Exercise goal: Would you print the records below from the first line through the line containing "Para dar comienzo", skipping the pictures?

─── Provided records

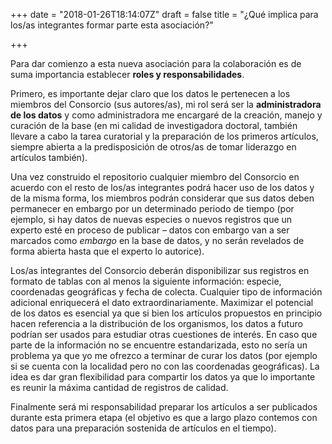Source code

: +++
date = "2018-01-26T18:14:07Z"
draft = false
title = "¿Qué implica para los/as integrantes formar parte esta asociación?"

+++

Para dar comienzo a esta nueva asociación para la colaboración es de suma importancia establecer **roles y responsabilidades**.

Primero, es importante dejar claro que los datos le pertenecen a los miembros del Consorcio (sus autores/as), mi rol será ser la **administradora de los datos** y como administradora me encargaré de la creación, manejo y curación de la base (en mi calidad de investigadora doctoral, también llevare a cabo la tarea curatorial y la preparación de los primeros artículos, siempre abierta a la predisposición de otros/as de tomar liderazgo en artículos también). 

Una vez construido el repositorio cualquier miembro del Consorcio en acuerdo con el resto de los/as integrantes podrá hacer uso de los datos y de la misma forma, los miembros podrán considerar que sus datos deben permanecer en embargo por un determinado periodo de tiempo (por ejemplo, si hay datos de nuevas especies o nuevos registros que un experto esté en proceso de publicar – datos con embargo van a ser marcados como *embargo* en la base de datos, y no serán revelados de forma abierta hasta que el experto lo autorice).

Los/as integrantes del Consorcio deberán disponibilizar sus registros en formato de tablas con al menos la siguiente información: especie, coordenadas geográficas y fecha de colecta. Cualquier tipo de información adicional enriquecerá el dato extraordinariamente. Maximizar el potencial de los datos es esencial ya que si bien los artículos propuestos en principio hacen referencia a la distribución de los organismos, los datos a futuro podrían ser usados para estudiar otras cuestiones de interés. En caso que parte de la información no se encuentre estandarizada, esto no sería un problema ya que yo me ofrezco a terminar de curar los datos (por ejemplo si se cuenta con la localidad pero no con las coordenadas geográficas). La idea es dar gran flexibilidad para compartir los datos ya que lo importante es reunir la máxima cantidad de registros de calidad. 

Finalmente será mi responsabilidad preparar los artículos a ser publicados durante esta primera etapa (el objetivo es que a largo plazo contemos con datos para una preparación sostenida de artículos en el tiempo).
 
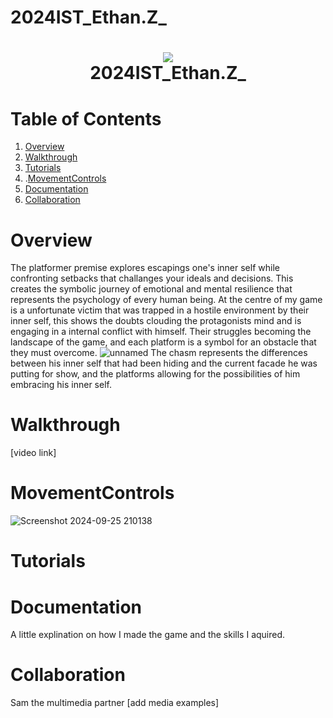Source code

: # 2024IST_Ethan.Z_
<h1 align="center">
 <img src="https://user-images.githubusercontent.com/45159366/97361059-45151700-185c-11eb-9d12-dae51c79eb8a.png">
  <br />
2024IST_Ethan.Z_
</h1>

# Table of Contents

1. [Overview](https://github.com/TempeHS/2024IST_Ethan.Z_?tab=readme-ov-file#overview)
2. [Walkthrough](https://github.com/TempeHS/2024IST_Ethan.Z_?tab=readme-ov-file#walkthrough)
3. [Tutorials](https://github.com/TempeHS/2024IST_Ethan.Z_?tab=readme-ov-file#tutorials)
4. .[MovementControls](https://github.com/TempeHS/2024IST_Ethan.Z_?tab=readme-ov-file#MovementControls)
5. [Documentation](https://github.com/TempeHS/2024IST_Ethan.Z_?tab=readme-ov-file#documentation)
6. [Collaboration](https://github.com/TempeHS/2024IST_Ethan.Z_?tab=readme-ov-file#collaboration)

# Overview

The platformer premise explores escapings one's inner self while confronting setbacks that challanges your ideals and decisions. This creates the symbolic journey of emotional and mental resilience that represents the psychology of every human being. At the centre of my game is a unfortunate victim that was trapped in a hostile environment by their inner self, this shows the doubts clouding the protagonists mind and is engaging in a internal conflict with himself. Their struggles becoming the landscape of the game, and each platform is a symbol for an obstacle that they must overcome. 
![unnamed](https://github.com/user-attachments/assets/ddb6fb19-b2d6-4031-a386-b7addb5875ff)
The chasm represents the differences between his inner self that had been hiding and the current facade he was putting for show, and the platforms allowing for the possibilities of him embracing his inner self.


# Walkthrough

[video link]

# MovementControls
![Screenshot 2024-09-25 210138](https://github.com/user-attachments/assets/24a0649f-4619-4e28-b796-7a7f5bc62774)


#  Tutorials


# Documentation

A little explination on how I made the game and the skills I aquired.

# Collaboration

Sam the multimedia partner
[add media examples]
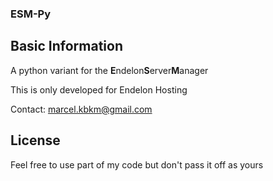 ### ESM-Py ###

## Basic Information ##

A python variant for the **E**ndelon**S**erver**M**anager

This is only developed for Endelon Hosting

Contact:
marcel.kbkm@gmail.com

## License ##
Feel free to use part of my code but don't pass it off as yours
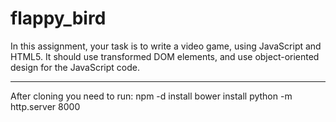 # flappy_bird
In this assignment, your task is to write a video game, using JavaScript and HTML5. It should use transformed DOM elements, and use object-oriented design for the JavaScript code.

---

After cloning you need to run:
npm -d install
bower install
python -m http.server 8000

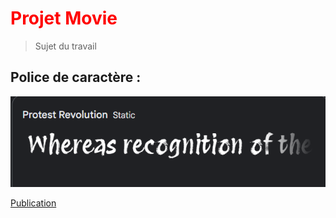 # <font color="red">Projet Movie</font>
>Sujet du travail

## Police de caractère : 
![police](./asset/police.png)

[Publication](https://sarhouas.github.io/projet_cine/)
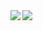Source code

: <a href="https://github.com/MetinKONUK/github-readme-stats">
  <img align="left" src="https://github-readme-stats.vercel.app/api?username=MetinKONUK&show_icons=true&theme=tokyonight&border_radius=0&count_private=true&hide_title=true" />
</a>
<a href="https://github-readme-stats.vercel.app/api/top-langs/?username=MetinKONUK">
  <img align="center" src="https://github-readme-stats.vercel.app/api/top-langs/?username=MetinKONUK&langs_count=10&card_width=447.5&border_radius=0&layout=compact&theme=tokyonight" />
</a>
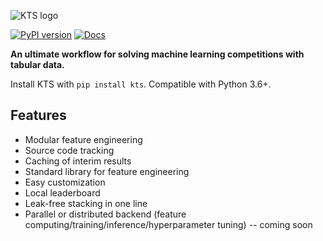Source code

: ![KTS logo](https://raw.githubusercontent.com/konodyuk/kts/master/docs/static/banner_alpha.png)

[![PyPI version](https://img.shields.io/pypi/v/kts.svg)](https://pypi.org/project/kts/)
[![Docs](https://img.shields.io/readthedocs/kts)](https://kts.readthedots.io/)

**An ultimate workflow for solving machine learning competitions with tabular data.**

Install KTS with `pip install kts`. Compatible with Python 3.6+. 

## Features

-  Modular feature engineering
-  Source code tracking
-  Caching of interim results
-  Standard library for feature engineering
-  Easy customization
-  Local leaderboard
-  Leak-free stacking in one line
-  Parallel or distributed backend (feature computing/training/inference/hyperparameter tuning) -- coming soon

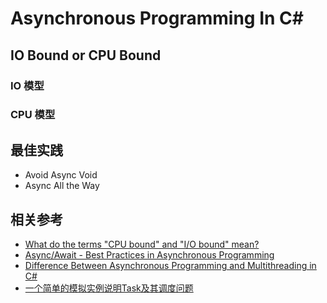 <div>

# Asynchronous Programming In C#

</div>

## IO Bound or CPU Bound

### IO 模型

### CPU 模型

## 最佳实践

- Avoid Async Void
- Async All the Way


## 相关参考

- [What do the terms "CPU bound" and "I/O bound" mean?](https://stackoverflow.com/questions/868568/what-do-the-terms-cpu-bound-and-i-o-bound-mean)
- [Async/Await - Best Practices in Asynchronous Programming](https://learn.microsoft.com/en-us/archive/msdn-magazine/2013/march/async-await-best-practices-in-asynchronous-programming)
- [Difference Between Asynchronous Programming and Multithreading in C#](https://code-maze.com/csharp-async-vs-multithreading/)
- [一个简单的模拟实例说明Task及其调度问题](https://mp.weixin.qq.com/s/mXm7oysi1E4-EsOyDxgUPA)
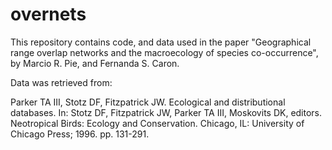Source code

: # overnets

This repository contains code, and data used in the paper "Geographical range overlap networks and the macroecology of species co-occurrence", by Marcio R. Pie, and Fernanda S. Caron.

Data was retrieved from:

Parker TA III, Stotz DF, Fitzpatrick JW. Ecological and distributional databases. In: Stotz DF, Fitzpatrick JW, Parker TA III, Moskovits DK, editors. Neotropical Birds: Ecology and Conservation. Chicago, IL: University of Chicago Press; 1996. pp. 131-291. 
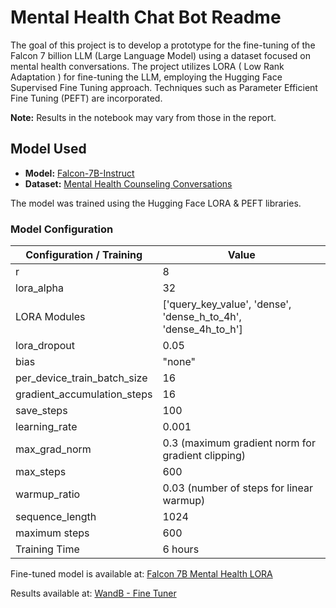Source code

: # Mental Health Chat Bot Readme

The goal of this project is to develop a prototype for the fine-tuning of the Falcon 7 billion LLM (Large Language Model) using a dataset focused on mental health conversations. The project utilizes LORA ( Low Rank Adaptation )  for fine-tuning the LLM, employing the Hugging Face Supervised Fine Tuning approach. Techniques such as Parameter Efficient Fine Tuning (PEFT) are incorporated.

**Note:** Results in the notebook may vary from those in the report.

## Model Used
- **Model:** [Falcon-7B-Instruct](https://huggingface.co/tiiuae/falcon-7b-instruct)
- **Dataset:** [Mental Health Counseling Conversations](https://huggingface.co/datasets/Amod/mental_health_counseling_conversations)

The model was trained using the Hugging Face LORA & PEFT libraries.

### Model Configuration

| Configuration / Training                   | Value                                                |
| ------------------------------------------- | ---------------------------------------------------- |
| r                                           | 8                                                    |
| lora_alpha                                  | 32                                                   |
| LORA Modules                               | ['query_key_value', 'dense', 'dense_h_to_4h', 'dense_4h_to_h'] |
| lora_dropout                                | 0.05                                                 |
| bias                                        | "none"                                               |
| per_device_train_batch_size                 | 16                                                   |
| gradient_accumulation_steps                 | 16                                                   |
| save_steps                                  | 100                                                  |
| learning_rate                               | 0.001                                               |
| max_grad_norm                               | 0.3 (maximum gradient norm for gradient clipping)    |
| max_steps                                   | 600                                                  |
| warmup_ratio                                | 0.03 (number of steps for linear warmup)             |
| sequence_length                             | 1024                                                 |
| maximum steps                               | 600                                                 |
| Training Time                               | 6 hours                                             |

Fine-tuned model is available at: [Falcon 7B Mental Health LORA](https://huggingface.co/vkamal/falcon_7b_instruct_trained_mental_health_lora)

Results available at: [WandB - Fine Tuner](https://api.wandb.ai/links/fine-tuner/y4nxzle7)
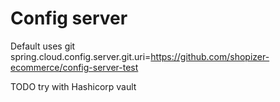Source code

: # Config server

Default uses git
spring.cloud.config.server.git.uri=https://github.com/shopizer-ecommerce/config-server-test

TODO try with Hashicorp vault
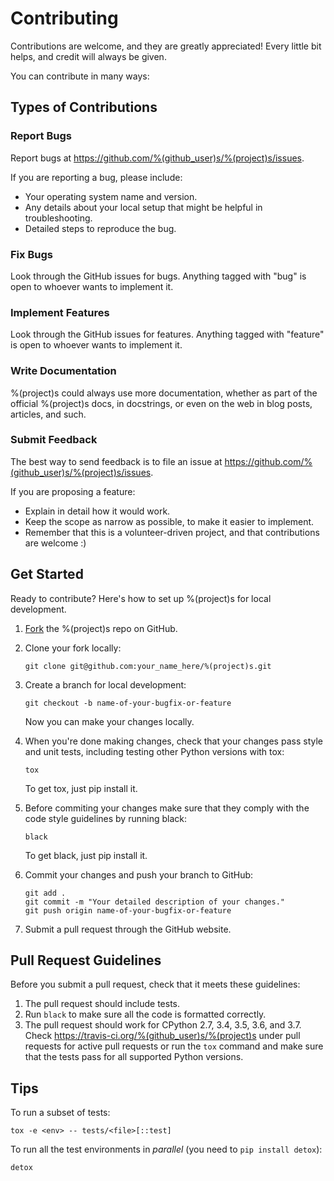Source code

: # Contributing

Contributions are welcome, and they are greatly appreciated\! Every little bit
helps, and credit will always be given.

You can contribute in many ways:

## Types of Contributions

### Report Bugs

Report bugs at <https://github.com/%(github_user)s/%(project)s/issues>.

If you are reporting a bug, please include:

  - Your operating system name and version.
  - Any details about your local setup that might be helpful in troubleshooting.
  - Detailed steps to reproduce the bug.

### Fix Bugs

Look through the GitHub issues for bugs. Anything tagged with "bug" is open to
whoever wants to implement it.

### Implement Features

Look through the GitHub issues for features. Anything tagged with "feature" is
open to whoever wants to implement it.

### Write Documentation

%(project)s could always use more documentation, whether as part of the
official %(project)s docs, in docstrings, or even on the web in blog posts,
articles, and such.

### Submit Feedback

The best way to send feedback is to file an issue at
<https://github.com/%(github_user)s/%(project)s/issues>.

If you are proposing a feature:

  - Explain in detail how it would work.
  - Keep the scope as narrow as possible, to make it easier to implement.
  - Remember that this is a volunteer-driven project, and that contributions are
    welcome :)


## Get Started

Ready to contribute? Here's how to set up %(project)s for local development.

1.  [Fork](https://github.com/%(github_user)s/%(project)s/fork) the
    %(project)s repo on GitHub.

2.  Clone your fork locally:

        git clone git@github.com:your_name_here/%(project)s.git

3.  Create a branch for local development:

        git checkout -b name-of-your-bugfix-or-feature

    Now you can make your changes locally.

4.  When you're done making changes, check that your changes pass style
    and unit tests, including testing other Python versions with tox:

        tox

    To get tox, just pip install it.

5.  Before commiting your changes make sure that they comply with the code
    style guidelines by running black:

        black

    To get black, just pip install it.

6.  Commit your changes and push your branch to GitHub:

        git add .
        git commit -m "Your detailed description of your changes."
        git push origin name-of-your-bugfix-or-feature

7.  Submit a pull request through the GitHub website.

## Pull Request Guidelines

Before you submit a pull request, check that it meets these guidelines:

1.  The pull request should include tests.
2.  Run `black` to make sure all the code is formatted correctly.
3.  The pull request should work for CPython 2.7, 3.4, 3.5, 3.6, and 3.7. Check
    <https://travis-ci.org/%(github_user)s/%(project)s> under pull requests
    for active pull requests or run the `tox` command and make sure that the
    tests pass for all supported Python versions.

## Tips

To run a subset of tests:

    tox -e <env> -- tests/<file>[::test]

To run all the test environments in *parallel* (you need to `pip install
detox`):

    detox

──────

Exercise answer:
Source code

: +++
date = "2018-01-26T18:14:07Z"
draft = false
title = "¿Qué implica para los/as integrantes formar parte esta asociación?"

+++

Para dar comienzo a esta nueva asociación para la colaboración es de suma importancia establecer **roles y responsabilidades**.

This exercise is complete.